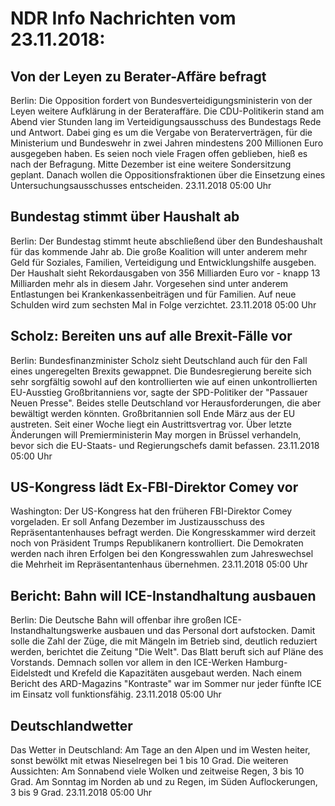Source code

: # NDR Info Nachrichten vom 23.11.2018:


## Von der Leyen zu Berater-Affäre befragt
Berlin:	Die Opposition fordert von Bundesverteidigungsministerin von der Leyen weitere Aufklärung in der Berateraffäre. Die CDU-Politikerin stand am Abend vier Stunden lang im Verteidigungsausschuss des Bundestags Rede und Antwort. Dabei ging es um die Vergabe von Beraterverträgen, für die Ministerium und Bundeswehr in zwei Jahren mindestens 200 Millionen Euro ausgegeben haben. Es  seien noch viele Fragen offen geblieben, hieß es nach der Befragung. Mitte Dezember ist eine weitere Sondersitzung geplant. Danach wollen die Oppositionsfraktionen über die Einsetzung eines Untersuchungsausschusses entscheiden. 23.11.2018 05:00 Uhr 

## Bundestag stimmt über Haushalt ab
Berlin: Der Bundestag stimmt heute abschließend über den Bundeshaushalt für das kommende Jahr ab. Die große Koalition will unter anderem mehr Geld für Soziales, Familien, Verteidigung und Entwicklungshilfe ausgeben. Der Haushalt sieht Rekordausgaben von 356 Milliarden Euro vor - knapp 13 Milliarden mehr als in diesem Jahr. Vorgesehen sind unter anderem Entlastungen bei Krankenkassenbeiträgen und für Familien. Auf neue Schulden wird zum sechsten Mal in Folge verzichtet. 23.11.2018 05:00 Uhr 

## Scholz: Bereiten uns auf alle Brexit-Fälle vor
Berlin:	Bundesfinanzminister Scholz sieht Deutschland auch für den Fall eines ungeregelten Brexits gewappnet. Die Bundesregierung bereite sich sehr sorgfältig sowohl auf den kontrollierten wie auf einen unkontrollierten EU-Ausstieg Großbritanniens vor, sagte der SPD-Politiker der "Passauer Neuen Presse". Beides stelle Deutschland vor Herausforderungen, die aber bewältigt werden könnten. Großbritannien soll Ende März aus der EU austreten. Seit einer Woche liegt ein Austrittsvertrag vor. Über letzte Änderungen will Premierministerin May morgen in Brüssel verhandeln, bevor sich die EU-Staats- und Regierungschefs damit befassen. 23.11.2018 05:00 Uhr 

## US-Kongress lädt Ex-FBI-Direktor Comey vor
Washington: Der US-Kongress hat den früheren FBI-Direktor Comey vorgeladen. Er soll Anfang Dezember im Justizausschuss des Repräsentantenhauses befragt werden. Die Kongresskammer wird derzeit noch von Präsident Trumps Republikanern kontrolliert. Die Demokraten werden nach ihren Erfolgen bei den Kongresswahlen zum Jahreswechsel die Mehrheit im Repräsentantenhaus übernehmen. 23.11.2018 05:00 Uhr 

## Bericht: Bahn will ICE-Instandhaltung ausbauen
Berlin: Die Deutsche Bahn will offenbar ihre großen ICE-Instandhaltungswerke ausbauen und das Personal dort aufstocken. Damit solle die Zahl der Züge, die mit Mängeln im Betrieb sind, deutlich reduziert werden, berichtet die Zeitung "Die Welt". Das Blatt beruft sich auf Pläne des Vorstands. Demnach sollen vor allem in den ICE-Werken Hamburg-Eidelstedt und Krefeld die Kapazitäten ausgebaut werden. Nach einem Bericht des ARD-Magazins "Kontraste" war im Sommer nur jeder fünfte ICE im Einsatz voll funktionsfähig. 23.11.2018 05:00 Uhr 

## Deutschlandwetter
Das Wetter in Deutschland: Am Tage an den Alpen und im Westen heiter, sonst bewölkt mit etwas Nieselregen bei 1 bis 10 Grad. Die weiteren Aussichten: Am Sonnabend viele Wolken und zeitweise Regen, 3 bis 10 Grad. Am Sonntag im Norden ab und zu Regen, im Süden Auflockerungen, 3 bis 9 Grad. 23.11.2018 05:00 Uhr 
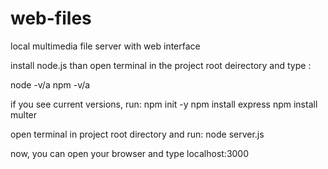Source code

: # web-files
local multimedia file server with web interface

install node.js
than open terminal in the project root deirectory and type :

  node -v/a
  npm -v/a

if you see current versions, run:
  npm init -y
  npm install express
  npm install multer

open terminal in project root directory and run:
  node server.js

now, you can open your browser and type localhost:3000

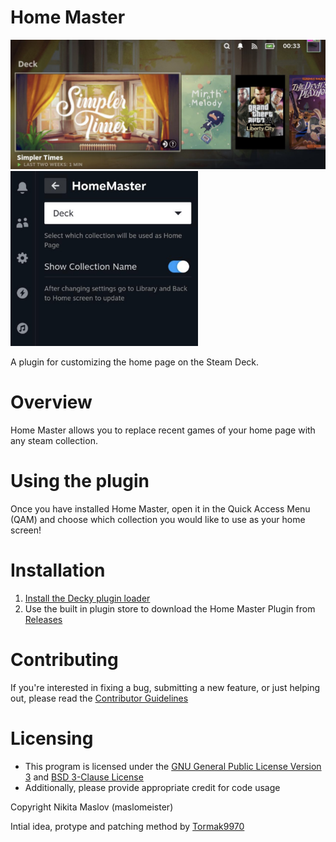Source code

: # Home Master



<p float="left">
<img src="https://github.com/maslomeister/HomeMaster/blob/main/assets/thumbnail.jpg?raw=true" width="600" />
<img src="https://github.com/maslomeister/HomeMaster/blob/main/assets/thumbnail2.jpg?raw=true" width="300" />
</p>


A plugin for customizing the home page on the Steam Deck.

<!-- ![Main View](./assets/thumbnail.png) -->


# Overview

Home Master allows you to replace recent games of your home page with any steam collection.


# Using the plugin

Once you have installed Home Master, open it in the Quick Access Menu (QAM) and choose which collection you would like to use as your home screen!


# Installation
1. [Install the Decky plugin loader](https://github.com/SteamDeckHomebrew/decky-loader#installation)
2. Use the built in plugin store to download the Home Master Plugin from [Releases](https://github.com/maslomeister/HomeMaster/releases)


# Contributing

If you're interested in fixing a bug, submitting a new feature, or just helping out, please read the [Contributor Guidelines](./Contributing.md)


# Licensing
 - This program is licensed under the [GNU General Public License Version 3](https://www.gnu.org/licenses/#GPL) and [BSD 3-Clause License](https://opensource.org/license/bsd-3-clause/) <br/>
 - Additionally, please provide appropriate credit for code usage

Copyright Nikita Maslov (maslomeister)

Intial idea, protype and patching method by [Tormak9970](https://github.com/Tormak9970)
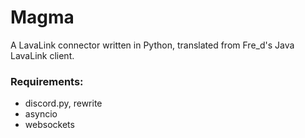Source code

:# Magma

A LavaLink connector written in Python, translated from Fre_d's Java LavaLink client.
### Requirements:
* discord.py, rewrite
* asyncio
* websockets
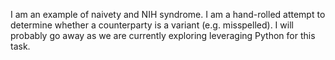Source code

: I am an example of naivety and NIH syndrome. I am a hand-rolled attempt to determine whether a counterparty is a variant (e.g. misspelled). I will probably go away as we are currently exploring leveraging Python for this task.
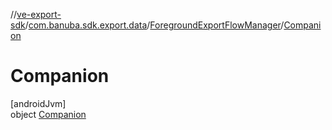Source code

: //[ve-export-sdk](../../../../index.md)/[com.banuba.sdk.export.data](../../index.md)/[ForegroundExportFlowManager](../index.md)/[Companion](index.md)

# Companion

[androidJvm]\
object [Companion](index.md)
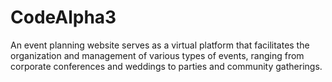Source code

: # CodeAlpha3
An event planning website serves as a virtual platform that facilitates the organization and management of various types of events, ranging from corporate conferences and weddings to parties and community gatherings. 

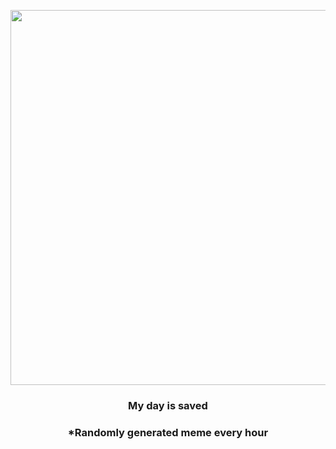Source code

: <p align="center">
        <img src="https://i.redd.it/o4g325ee37891.gif" width="600" height="600">
        </p>
        <h3 align="center">My day is saved</h3>
        <h3 align="center">*Randomly generated meme every hour</h3>
    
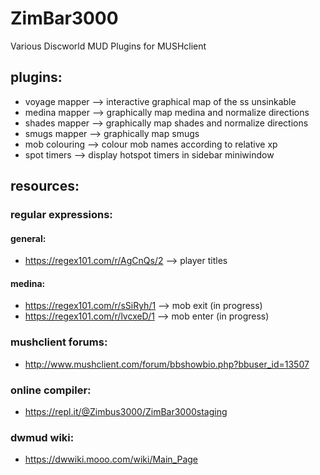 # ZimBar3000
Various Discworld MUD Plugins for MUSHclient
## plugins:
* voyage mapper --> interactive graphical map of the ss unsinkable
* medina mapper --> graphically map medina and normalize directions
* shades mapper --> graphically map shades and normalize directions
* smugs mapper  --> graphically map smugs
* mob colouring --> colour mob names according to relative xp
* spot timers   --> display hotspot timers in sidebar miniwindow
## resources:
### regular expressions:
#### general:
* https://regex101.com/r/AgCnQs/2 --> player titles
#### medina:
* https://regex101.com/r/sSiRyh/1 --> mob exit (in progress)
* https://regex101.com/r/lvcxeD/1 --> mob enter (in progress)
### mushclient forums:
* http://www.mushclient.com/forum/bbshowbio.php?bbuser_id=13507
### online compiler:
* https://repl.it/@Zimbus3000/ZimBar3000staging
### dwmud wiki:
* https://dwwiki.mooo.com/wiki/Main_Page

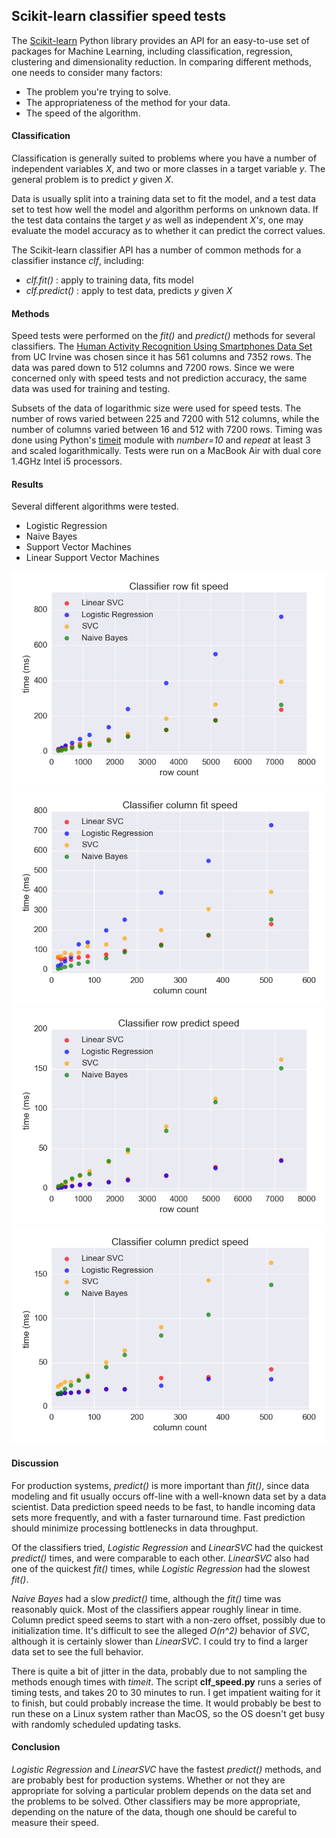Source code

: ## Scikit-learn classifier speed tests

The [Scikit-learn](http://scikit-learn.org/stable/index.html) Python library provides an API for an easy-to-use set of packages for Machine Learning, including classification, regression, clustering and dimensionality reduction.  In comparing different methods, one needs to consider many factors:

+ The problem you're trying to solve.
+ The appropriateness of the method for your data.
+ The speed of the algorithm.

#### Classification
Classification is generally suited to problems where you have a number of independent variables *X*, and two or more classes in a target variable *y*.  The general problem is to predict *y* given *X*.  

Data is usually split into a training data set to fit the model, and a test data set to test how well the model and algorithm performs on unknown data.  If the test data contains the target *y* as well as independent *X's*, one may evaluate the model accuracy as to whether it can predict the correct values.

The Scikit-learn classifier API has a number of common methods for a classifier instance *clf*, including:
+ *clf.fit()* : apply to training data, fits model
+ *clf.predict()* : apply to test data, predicts *y* given *X*

#### Methods
Speed tests were performed on the *fit()* and *predict()* methods for several classifiers.  The [Human Activity Recognition Using Smartphones Data Set](https://archive.ics.uci.edu/ml/datasets/Human+Activity+Recognition+Using+Smartphones) from UC Irvine was chosen since it has 561 columns and 7352 rows.  The data was pared down to 512 columns and 7200 rows.  Since we were concerned only with speed tests and not prediction accuracy, the same data was used for training and testing.  

Subsets of the data of logarithmic size were used for speed tests.  The number of rows varied between 225 and 7200 with 512 columns, while the number of columns varied between 16 and 512 with 7200 rows.  Timing was done using Python's [timeit](https://docs.python.org/3.5/library/timeit.html) module with *number=10* and *repeat* at least 3 and scaled logarithmically.  Tests were run on a MacBook Air with dual core 1.4GHz Intel i5 processors.

#### Results
Several different algorithms were tested.
+ Logistic Regression
+ Naive Bayes
+ Support Vector Machines
+ Linear Support Vector Machines

<img src="https://github.com/bfetler/sklearn_clf_speed/blob/master/speed_test_plots/clf_time_row_fit.png" alt="clf fit rows" />

<img src="https://github.com/bfetler/sklearn_clf_speed/blob/master/speed_test_plots/clf_time_column_fit.png" alt="clf fit columns" />

<img src="https://github.com/bfetler/sklearn_clf_speed/blob/master/speed_test_plots/clf_time_row_predict.png" alt="clf predict rows" />

<img src="https://github.com/bfetler/sklearn_clf_speed/blob/master/speed_test_plots/clf_time_column_predict.png" alt="clf predict columns" />

#### Discussion
For production systems, *predict()* is more important than *fit()*, since data modeling and fit usually occurs off-line with a well-known data set by a data scientist.  Data prediction speed needs to be fast, to handle incoming data sets more frequently, and with a faster turnaround time.  Fast prediction should minimize processing bottlenecks in data throughput.  

Of the classifiers tried, *Logistic Regression* and *LinearSVC* had the quickest *predict()* times, and were comparable to each other.  *LinearSVC* also had one of the quickest *fit()* times, while *Logistic Regression* had the slowest *fit()*.

*Naive Bayes* had a slow *predict()* time, although the *fit()* time was reasonably quick.  Most of the classifiers appear roughly linear in time.  Column predict speed seems to start with a non-zero offset, possibly due to initialization time.  It's difficult to see the alleged *O(n^2)* behavior of *SVC*, although it is certainly slower than *LinearSVC*.  I could try to find a larger data set to see the full behavior.

There is quite a bit of jitter in the data, probably due to not sampling the methods enough times with *timeit*.  The script __clf_speed.py__ runs a series of timing tests, and takes 20 to 30 minutes to run.  I get impatient waiting for it to finish, but could probably increase the time.  It would probably be best to run these on a Linux system rather than MacOS, so the OS doesn't get busy with randomly scheduled updating tasks.  

#### Conclusion
*Logistic Regression* and *LinearSVC* have the fastest *predict()* methods, and are probably best for production systems.  Whether or not they are appropriate for solving a particular problem depends on the data set and the problems to be solved.  Other classifiers may be more appropriate, depending on the nature of the data, though one should be careful to measure their speed.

_The task_
From the entries above, copy each line holding "Companion".

_Problem solution_
: //[ve-export-sdk](../../../../index.md)/[com.banuba.sdk.export.data](../../index.md)/[ForegroundExportFlowManager](../index.md)/[Companion](index.md)
# Companion
object [Companion](index.md)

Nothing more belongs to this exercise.